Synthesis, characterization, and design of molecular materials, especially molecular conductors (including superconductors), have been undertaken. Molecular conductors exhibit a variety of physical properties which can be systematically understood on the basis of simple and clear electronic structures. From a chemical point of view, the most fascinating character of a molecular conductor is its designability, that is, we can finely control solid state properties with chemical modifications of the molecule. The newly synthesized materials are characterized by X-ray diffraction and physical measurements (electrical conductivity...etc.). The electronic structure is investigated by simple band structure calculation. All these results are devoted to the design of new molecular materials.

Recent Research Topic

First observation of the filling-controlled Mott transition in an organic FET

Fig. 1 Optical image of a κ-(BEDT-TTF)2Cu[N(CN)2]Br single crystal on a SiO2 / Si substrate (left) and Schematic diagram of the FET structure (right)

A Mott-insulator is an insulator whose conduction carriers are localized due to electron-electron Coulomb repulsion. The correlated electrons inside Mott-insulators show many interesting phenomena such as high-Tc cuprate superconductivity and metal-insulator transition, the so-called Mott-transition. Since correlation strength among the carriers can be tuned by the filling of the conduction band of the Mott-insulator, FET (Field Effect Transistor) device structure has been long believed to enable “band-filling controlled Mott-transition” by means of electrostatic doping. Despite tremendous efforts by many material scientists however, Mott-transition in a FET device has never been observed. This year, we realized an organic FET device with organic Mott-insulators, and demonstrated sudden increase of mobile carrier density in the device, which indicates that this device is the first Mott-transition FET.

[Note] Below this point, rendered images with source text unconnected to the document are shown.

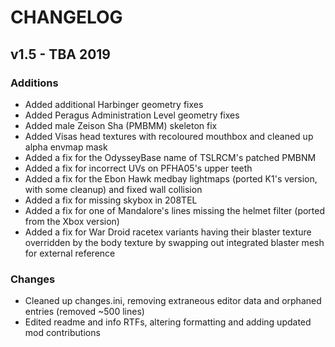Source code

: # CHANGELOG
## v1.5 - TBA 2019
### Additions
* Added additional Harbinger geometry fixes
* Added Peragus Administration Level geometry fixes
* Added male Zeison Sha (PMBMM) skeleton fix
* Added Visas head textures with recoloured mouthbox and cleaned up alpha envmap mask
* Added a fix for the OdysseyBase name of TSLRCM's patched PMBNM
* Added a fix for incorrect UVs on PFHA05's upper teeth
* Added a fix for the Ebon Hawk medbay lightmaps (ported K1's version, with some cleanup) and fixed wall collision
* Added a fix for missing skybox in 208TEL
* Added a fix for one of Mandalore's lines missing the helmet filter (ported from the Xbox version)
* Added a fix for War Droid racetex variants having their blaster texture overridden by the body texture by swapping out integrated blaster mesh for external reference

### Changes
* Cleaned up changes.ini, removing extraneous editor data and orphaned entries (removed ~500 lines)
* Edited readme and info RTFs, altering formatting and adding updated mod contributions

Molecular conductors (organic charge transfer salts) provide various Mott-type semiconductors whose insulating phase is directly connected to a superconducting phase in their phase diagrams. We have fabricated FET structure with a thin-layer single crystal of κ-(BEDT-TTF)2Cu[N(CN)2]Br laminated on a SiO2/Si substrate in order to study whether the Mott-transition FET is possible with this material (Fig. 1). At low temperatures, the device showed a clear n-type FET behavior as shown in Fig. 2. The device mobility of the best sample measured by the four-probe method reached 94 cm2/Vs. To understand the mechanism of this device, the Hall coefficient was measured and the carrier concentration determined. Despite the n-type behavior of this device, the carrier under positive gate voltage was a hole and its number was almost 100 % of the 1st Brillouin zone (Fig. 3). This abnormal Hall effect can be interpreted on the basis of the Mott-transition in this organic FET.

Fig. 2 Arrhenius plot of the resistivity of the FET device based on κ-(BEDT-TTF)2Cu[N(CN)2]Br measured at various gate voltages

The inset shows the gate-voltage dependency of the activation energy.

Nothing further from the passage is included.